> What the task asks: Every line of the material below that holds the string "pressed" should be copied.

> Input:

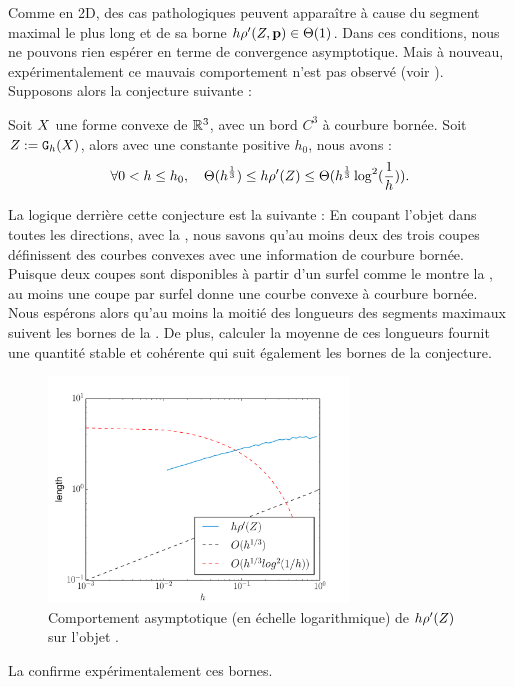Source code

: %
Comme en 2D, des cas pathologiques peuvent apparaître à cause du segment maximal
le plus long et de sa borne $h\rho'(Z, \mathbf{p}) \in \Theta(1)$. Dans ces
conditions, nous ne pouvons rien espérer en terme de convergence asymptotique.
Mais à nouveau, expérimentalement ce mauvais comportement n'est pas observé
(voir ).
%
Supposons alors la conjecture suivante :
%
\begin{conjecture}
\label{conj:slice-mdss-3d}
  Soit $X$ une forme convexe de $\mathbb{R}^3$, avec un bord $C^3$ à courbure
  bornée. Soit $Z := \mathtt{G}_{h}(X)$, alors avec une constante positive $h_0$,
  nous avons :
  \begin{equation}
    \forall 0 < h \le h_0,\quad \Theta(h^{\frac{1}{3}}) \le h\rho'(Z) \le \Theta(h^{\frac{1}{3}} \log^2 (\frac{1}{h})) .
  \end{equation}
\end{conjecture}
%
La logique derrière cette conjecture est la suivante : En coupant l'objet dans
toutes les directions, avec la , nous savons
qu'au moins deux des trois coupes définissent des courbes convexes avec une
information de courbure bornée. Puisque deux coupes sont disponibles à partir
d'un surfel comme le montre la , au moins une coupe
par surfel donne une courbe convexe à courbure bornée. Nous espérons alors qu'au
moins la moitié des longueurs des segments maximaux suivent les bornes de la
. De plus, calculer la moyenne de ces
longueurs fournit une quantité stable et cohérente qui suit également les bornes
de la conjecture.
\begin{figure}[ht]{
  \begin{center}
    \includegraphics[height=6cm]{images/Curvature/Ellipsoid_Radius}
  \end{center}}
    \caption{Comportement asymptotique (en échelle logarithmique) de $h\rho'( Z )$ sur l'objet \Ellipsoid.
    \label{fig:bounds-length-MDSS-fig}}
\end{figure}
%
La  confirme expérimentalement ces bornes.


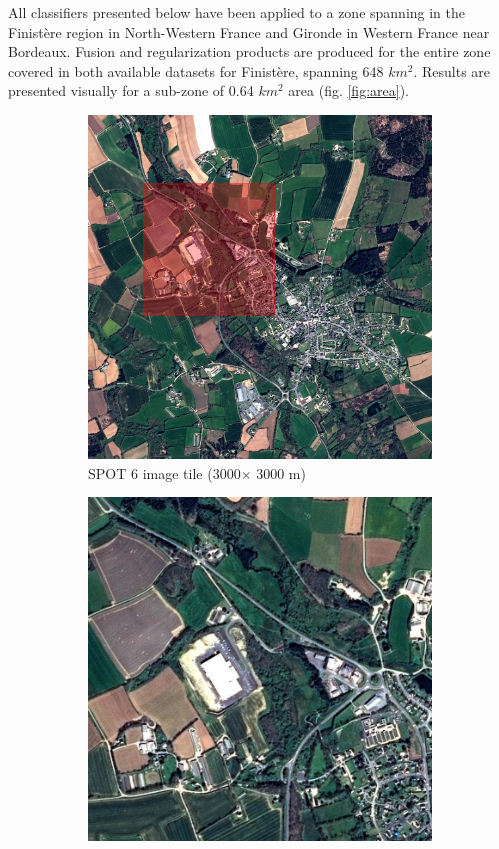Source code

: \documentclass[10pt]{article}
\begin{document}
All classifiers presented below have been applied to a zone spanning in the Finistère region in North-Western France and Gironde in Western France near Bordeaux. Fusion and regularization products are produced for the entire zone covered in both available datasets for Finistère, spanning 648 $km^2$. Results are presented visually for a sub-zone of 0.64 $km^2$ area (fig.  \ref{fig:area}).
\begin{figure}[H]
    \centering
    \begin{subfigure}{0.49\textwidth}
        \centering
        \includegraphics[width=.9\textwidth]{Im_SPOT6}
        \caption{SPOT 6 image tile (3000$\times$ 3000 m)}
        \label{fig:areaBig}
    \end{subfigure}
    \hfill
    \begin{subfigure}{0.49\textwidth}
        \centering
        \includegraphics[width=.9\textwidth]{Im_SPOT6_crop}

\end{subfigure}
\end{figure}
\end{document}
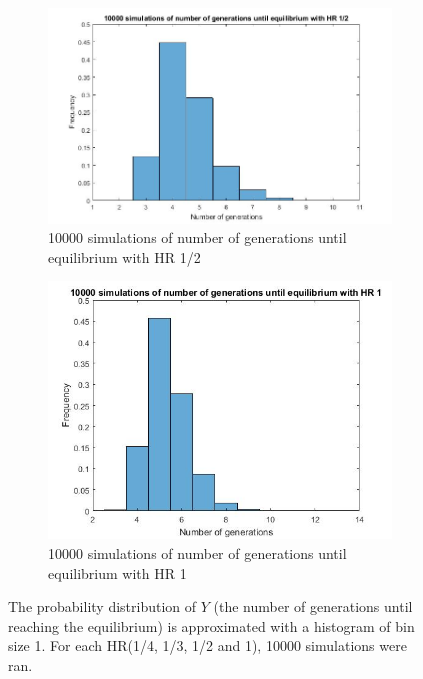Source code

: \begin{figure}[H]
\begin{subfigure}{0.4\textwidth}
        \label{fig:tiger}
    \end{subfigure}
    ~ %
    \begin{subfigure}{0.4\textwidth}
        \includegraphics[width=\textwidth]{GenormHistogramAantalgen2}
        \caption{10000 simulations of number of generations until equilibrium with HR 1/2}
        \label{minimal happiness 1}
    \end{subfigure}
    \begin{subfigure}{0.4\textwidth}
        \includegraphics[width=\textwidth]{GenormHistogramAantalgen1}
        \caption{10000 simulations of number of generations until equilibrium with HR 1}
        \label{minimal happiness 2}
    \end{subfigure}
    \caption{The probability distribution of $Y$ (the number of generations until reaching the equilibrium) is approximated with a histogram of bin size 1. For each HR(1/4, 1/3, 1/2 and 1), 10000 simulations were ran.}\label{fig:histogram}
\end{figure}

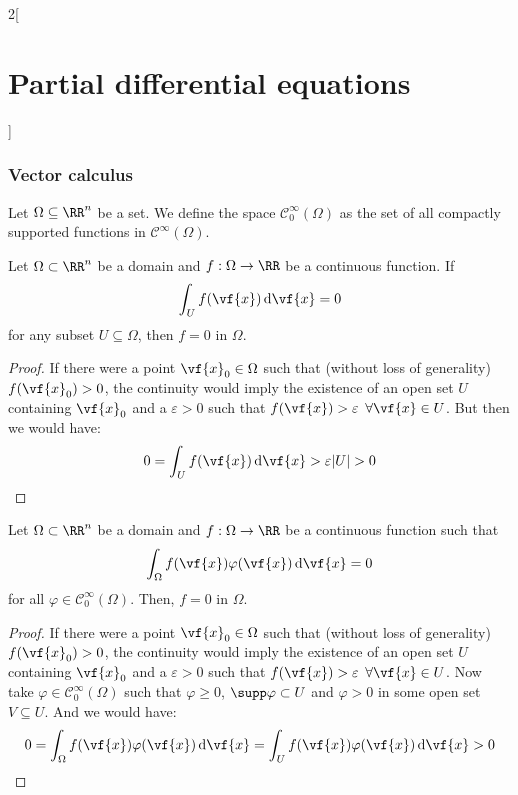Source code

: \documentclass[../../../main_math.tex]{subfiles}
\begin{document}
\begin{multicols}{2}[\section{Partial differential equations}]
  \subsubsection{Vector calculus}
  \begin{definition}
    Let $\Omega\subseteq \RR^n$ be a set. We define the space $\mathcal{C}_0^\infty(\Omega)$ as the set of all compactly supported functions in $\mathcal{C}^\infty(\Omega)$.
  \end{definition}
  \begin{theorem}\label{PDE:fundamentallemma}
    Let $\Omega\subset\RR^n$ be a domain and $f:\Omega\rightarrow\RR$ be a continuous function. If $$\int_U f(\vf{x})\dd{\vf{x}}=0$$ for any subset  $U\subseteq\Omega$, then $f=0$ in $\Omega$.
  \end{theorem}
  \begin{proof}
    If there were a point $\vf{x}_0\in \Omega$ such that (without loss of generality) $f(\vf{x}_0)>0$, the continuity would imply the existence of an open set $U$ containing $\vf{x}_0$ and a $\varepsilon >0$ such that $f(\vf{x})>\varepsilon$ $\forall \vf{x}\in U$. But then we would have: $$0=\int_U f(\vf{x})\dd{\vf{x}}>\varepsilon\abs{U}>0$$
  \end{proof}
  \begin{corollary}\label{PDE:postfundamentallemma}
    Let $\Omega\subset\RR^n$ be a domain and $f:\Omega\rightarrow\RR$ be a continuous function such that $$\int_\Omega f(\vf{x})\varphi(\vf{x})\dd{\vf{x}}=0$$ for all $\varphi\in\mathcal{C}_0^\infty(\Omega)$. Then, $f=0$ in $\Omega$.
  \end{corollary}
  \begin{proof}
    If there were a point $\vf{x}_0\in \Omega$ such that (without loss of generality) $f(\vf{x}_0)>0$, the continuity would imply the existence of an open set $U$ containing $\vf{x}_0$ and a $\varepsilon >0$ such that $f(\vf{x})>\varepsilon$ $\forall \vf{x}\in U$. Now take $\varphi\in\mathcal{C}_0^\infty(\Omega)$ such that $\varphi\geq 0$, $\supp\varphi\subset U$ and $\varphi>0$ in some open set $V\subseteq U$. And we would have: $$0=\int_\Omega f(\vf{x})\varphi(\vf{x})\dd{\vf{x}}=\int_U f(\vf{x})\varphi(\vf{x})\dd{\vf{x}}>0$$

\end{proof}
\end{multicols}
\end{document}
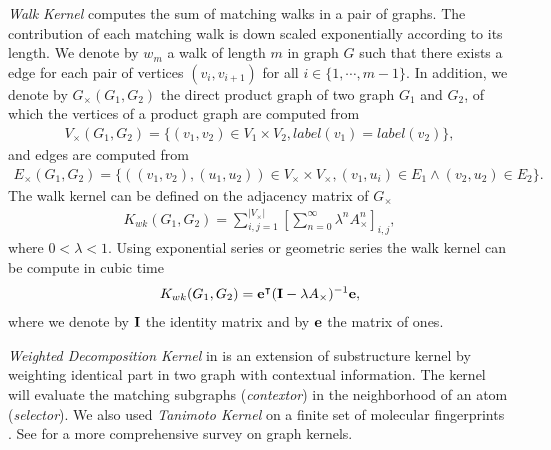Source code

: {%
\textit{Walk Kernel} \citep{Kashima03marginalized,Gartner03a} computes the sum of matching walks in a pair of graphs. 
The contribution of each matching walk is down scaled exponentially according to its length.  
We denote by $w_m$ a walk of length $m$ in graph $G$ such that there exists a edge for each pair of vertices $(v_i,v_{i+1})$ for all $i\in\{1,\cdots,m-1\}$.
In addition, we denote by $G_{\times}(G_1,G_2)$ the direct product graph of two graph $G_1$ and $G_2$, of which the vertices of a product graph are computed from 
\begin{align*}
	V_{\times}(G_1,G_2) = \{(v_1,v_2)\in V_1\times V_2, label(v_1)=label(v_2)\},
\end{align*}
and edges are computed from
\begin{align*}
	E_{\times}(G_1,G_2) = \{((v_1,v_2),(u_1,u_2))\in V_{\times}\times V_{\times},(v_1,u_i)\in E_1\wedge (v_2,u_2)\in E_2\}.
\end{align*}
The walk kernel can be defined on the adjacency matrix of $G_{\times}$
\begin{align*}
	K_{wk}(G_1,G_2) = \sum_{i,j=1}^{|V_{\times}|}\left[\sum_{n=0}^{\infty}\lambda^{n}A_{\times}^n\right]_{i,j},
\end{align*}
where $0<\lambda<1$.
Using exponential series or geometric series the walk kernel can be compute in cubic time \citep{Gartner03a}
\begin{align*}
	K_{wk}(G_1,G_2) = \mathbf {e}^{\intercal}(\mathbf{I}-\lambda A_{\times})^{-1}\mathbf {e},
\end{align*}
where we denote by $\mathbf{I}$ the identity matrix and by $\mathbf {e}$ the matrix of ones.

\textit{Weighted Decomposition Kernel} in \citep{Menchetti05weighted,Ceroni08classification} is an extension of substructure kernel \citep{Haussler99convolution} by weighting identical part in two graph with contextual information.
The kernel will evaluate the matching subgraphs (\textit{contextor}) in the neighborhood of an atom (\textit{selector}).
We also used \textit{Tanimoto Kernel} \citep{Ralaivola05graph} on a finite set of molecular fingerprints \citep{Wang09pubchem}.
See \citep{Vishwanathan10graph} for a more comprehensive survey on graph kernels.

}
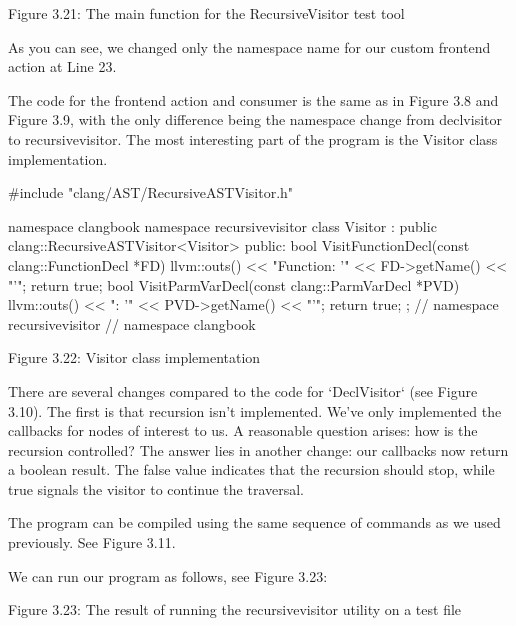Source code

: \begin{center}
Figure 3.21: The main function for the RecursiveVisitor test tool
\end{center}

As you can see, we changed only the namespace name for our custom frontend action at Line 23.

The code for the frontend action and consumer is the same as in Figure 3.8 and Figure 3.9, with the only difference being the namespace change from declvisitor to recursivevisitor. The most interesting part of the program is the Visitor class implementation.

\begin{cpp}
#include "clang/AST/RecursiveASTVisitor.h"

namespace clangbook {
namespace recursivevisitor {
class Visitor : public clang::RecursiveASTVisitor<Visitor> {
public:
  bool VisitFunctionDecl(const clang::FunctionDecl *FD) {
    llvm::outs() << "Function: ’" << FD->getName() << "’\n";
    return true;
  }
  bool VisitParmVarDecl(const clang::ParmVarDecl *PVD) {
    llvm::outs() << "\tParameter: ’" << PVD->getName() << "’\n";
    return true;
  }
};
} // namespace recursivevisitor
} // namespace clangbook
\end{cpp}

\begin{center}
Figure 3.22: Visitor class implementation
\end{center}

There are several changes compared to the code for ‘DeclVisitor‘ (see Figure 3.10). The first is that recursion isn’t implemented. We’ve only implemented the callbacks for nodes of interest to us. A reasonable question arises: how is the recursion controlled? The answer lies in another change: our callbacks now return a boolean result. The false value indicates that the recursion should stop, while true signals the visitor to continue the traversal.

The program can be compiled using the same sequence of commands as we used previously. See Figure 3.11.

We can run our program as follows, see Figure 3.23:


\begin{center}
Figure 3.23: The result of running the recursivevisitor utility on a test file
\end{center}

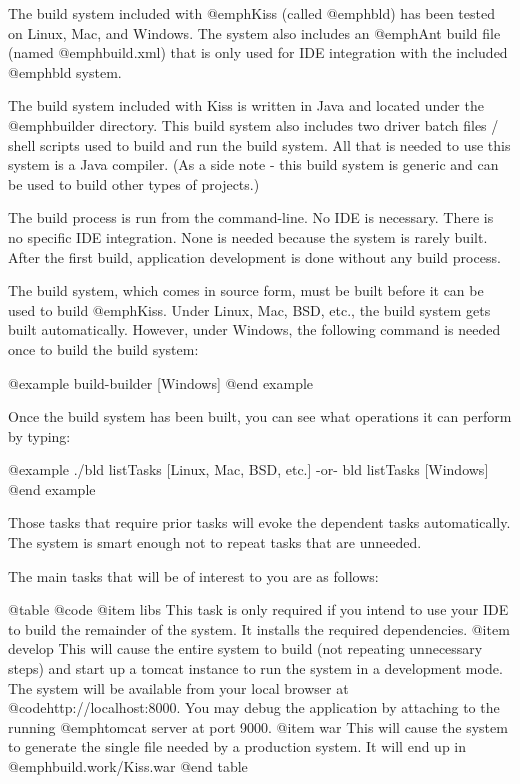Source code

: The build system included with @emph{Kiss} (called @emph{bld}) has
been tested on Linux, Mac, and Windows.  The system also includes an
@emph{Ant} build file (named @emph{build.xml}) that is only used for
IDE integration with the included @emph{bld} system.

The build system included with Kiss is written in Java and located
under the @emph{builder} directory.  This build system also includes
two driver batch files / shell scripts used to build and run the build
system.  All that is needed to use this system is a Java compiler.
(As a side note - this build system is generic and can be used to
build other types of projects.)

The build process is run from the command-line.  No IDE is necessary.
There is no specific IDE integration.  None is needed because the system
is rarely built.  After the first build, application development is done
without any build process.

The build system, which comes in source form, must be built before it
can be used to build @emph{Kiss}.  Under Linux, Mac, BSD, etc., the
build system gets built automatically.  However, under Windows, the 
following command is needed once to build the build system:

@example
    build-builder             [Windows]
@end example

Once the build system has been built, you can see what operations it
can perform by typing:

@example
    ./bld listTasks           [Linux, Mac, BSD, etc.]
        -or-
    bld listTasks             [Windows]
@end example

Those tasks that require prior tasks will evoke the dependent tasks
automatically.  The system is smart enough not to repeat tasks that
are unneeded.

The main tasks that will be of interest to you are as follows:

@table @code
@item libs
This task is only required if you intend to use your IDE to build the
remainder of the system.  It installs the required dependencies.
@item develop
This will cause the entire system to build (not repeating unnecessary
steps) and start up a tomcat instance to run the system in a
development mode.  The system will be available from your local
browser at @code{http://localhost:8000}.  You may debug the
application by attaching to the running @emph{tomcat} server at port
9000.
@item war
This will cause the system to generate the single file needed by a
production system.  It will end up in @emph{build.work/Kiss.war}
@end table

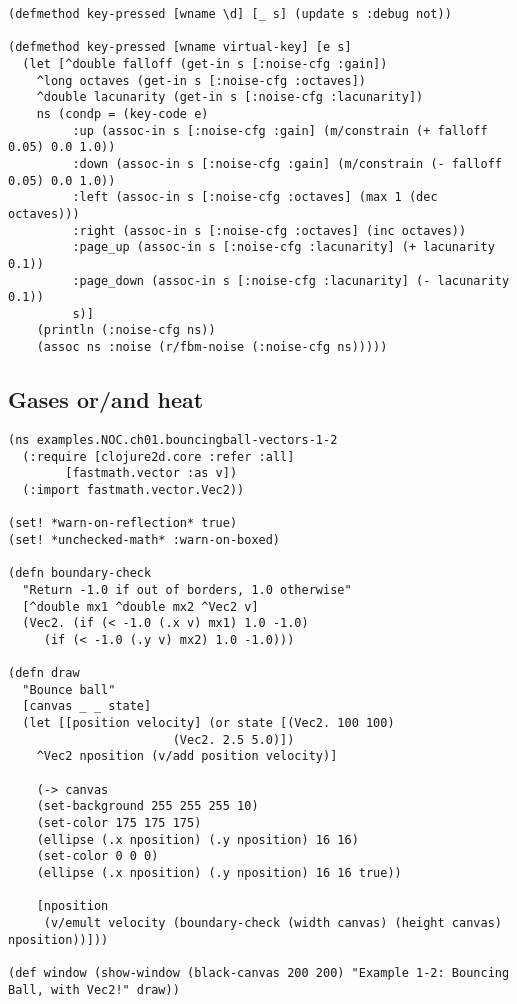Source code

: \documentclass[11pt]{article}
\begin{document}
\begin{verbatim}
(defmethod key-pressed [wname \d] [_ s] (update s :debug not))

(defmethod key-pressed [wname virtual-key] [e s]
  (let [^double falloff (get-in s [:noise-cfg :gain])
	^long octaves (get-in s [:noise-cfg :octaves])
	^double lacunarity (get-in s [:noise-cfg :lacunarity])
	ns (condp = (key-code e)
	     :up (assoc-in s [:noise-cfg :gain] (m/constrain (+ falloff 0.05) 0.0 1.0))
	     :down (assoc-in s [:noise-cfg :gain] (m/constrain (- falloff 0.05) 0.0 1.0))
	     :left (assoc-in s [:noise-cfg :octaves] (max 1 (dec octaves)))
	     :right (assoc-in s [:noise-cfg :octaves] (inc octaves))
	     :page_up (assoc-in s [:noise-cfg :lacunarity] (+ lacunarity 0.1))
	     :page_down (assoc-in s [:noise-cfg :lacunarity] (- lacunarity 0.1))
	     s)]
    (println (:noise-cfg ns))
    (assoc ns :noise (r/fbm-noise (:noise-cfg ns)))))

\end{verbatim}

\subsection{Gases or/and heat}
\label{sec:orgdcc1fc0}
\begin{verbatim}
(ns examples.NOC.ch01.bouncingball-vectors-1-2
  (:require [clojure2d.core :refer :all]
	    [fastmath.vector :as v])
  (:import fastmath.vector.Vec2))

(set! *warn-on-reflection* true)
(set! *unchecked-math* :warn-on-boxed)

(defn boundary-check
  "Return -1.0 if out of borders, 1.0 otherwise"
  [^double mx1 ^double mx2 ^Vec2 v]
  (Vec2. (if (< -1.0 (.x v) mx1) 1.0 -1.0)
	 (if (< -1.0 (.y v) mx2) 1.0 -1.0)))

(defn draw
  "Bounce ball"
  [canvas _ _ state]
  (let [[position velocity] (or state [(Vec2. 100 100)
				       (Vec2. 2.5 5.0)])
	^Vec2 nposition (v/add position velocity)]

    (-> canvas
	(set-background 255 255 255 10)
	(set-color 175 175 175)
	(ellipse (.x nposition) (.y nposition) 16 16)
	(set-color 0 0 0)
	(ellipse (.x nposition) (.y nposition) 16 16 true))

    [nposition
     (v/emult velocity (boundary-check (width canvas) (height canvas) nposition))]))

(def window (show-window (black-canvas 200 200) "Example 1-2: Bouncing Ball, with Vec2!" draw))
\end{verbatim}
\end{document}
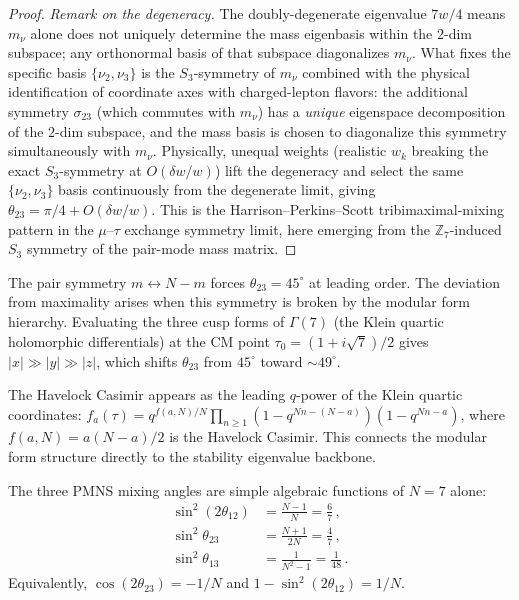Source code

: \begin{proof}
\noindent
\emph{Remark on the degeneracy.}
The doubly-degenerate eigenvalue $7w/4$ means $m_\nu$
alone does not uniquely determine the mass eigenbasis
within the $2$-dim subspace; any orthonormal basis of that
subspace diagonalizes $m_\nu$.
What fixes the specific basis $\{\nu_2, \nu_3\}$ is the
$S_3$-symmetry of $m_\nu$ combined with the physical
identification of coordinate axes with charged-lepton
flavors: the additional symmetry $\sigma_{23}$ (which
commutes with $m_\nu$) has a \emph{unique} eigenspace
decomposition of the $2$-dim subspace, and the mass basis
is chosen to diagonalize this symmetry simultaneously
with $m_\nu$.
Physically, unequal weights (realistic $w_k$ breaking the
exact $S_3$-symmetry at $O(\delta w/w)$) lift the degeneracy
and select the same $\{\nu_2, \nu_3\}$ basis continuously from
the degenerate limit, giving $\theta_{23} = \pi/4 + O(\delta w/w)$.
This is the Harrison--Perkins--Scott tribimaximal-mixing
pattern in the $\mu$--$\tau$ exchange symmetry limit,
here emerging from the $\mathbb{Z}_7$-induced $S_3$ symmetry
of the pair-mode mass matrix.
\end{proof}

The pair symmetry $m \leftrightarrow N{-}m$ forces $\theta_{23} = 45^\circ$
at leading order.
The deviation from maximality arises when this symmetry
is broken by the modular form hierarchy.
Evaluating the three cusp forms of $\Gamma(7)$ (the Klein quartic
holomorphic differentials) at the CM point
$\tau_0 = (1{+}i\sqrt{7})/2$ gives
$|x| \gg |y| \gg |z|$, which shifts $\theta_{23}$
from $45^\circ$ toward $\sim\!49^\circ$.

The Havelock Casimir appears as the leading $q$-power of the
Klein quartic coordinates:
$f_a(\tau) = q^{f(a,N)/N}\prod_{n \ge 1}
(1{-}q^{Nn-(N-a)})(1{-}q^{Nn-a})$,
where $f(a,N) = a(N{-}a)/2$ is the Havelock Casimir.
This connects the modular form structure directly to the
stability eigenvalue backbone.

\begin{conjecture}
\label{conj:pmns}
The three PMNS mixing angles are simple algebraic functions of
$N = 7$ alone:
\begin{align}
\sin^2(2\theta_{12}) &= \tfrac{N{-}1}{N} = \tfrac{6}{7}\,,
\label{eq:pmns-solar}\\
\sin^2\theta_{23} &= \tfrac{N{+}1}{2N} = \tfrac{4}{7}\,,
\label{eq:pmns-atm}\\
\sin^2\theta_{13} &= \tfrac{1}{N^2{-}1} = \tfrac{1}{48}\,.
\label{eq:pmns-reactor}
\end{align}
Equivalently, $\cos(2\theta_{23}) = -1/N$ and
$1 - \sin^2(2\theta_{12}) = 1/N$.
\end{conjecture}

> Exercise result:
(defmethod key-pressed [wname \d] [_ s] (update s :debug not))
(defmethod key-pressed [wname virtual-key] [e s]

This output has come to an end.